Author: Leticia Maskell, Emerge Law Clerk
News broke last week that U.S. Health and Human Services (HHS) sent a letter to the Drug Enforcement Administration (DEA) recommending the reclassification of marijuana from Schedule I to Schedule III on the DEA’s list of controlled substances. Examples of drugs currently in Schedule III include ketamine, Tylenol with codeine, and anabolic steroids. Whereas Schedule I covers drugs with no accepted medical use and a high potential for abuse, such as heroine.
The Good
The announcement sparked considerable excitement in the industry for good reason. For example, cannabis business costs have been disproportionately high, in part due to Internal Revenue Code 280E, which prohibits state-licensed marijuana businesses from taking standard business deductions because of marijuana’s Schedule I status. If marijuana becomes a Schedule III drug, however, 280E should no longer apply, and standard deductions should become available.

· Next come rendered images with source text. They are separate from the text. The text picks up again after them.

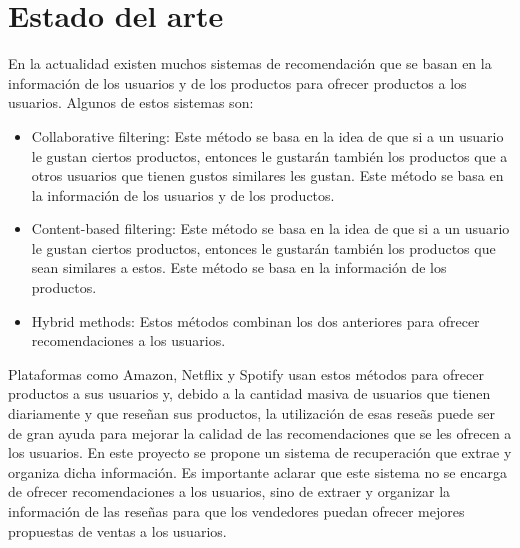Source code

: \documentclass{llncs}
\begin{document}
\section{Estado del arte}
    En la actualidad existen muchos sistemas de recomendaci\'on que se basan en la informaci\'on de los usuarios y de los productos para ofrecer productos a los usuarios. Algunos de estos sistemas son:
    \begin{itemize}
        \item Collaborative filtering: Este m\'etodo se basa en la idea de que si a un usuario le gustan ciertos productos, entonces le gustar\'an tambi\'en los productos que a otros usuarios que tienen gustos similares les gustan. Este m\'etodo se basa en la informaci\'on de los usuarios y de los productos.
        \item Content-based filtering: Este m\'etodo se basa en la idea de que si a un usuario le gustan ciertos productos, entonces le gustar\'an tambi\'en los productos que sean similares a estos. Este m\'etodo se basa en la informaci\'on de los productos.
        \item Hybrid methods: Estos m\'etodos combinan los dos anteriores para ofrecer recomendaciones a los usuarios.
    \end{itemize}
    Plataformas como Amazon, Netflix y Spotify usan estos m\'etodos para ofrecer productos a sus usuarios y, debido a la cantidad masiva de usuarios que tienen diariamente y que rese\~nan sus productos, la utilizaci\'on de esas rese\~as puede ser de gran ayuda para mejorar la calidad de las recomendaciones que se les ofrecen a los usuarios.
    En este proyecto se propone un sistema de recuperaci\'on que extrae y organiza dicha informaci\'on. Es importante aclarar que este sistema no se encarga de ofrecer recomendaciones a los usuarios, sino de extraer y organizar la informaci\'on de las rese\~nas para que los vendedores puedan ofrecer mejores propuestas de ventas a los usuarios.
\end{document}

Further, rescheduling marijuana would increase access to cannabis research, which is heavily restricted for Schedule I substances. More cannabis research could translate to medical breakthroughs and further legitimization of cannabis, generally.
The Bad
Rescheduling does not equal de-scheduling. While, according to the DEA, Schedule III drugs “have a potential for abuse less than substances in Schedules I or II,” such drugs still fall under DEA authority, and, under federal law, a DEA license would be required to dispense marijuana. Schedule III drugs also fall under the federal food and drug administration’s (FDA) purview, which would add another level of federal regulations and hurtles to navigate to produce and sell a federally legal marijuana product. So, in some ways, rather than reduce federal oversight, rescheduling would plug “federally legal” marijuana into the federal regulatory pipeline and make little difference to state-legal cannabis operators from a federal perspective.
The “Wait-and-See”
Much remains to be seen in the wake of HHS’s recommendation. First, nothing requires the DEA to follow the recommendation and history has shown the agency’s general hostility toward marijuana, though many are confident that, under the Biden administration, the DEA may be more likely to change its tune. Second, if the DEA does accept the recommendation, no timeline exists for when the rescheduling would occur, and there may be a new president with a different agenda before the DEA completes the process. Third, rescheduling may invite more large pharmaceutical companies to enter the cannabis space and produce federally legal cannabis products, increasing competition with state-legal cannabis operators.
So, while HHS’s recommendation reflects some welcome movement from the federal government on cannabis policy, uncertainty continues to plague the state-legal cannabis industry, and we all continue to await more concrete steps from Congress and the Biden administration to alleviate the myriad obstacles for cannabis operators that accompany continuing federal prohibition.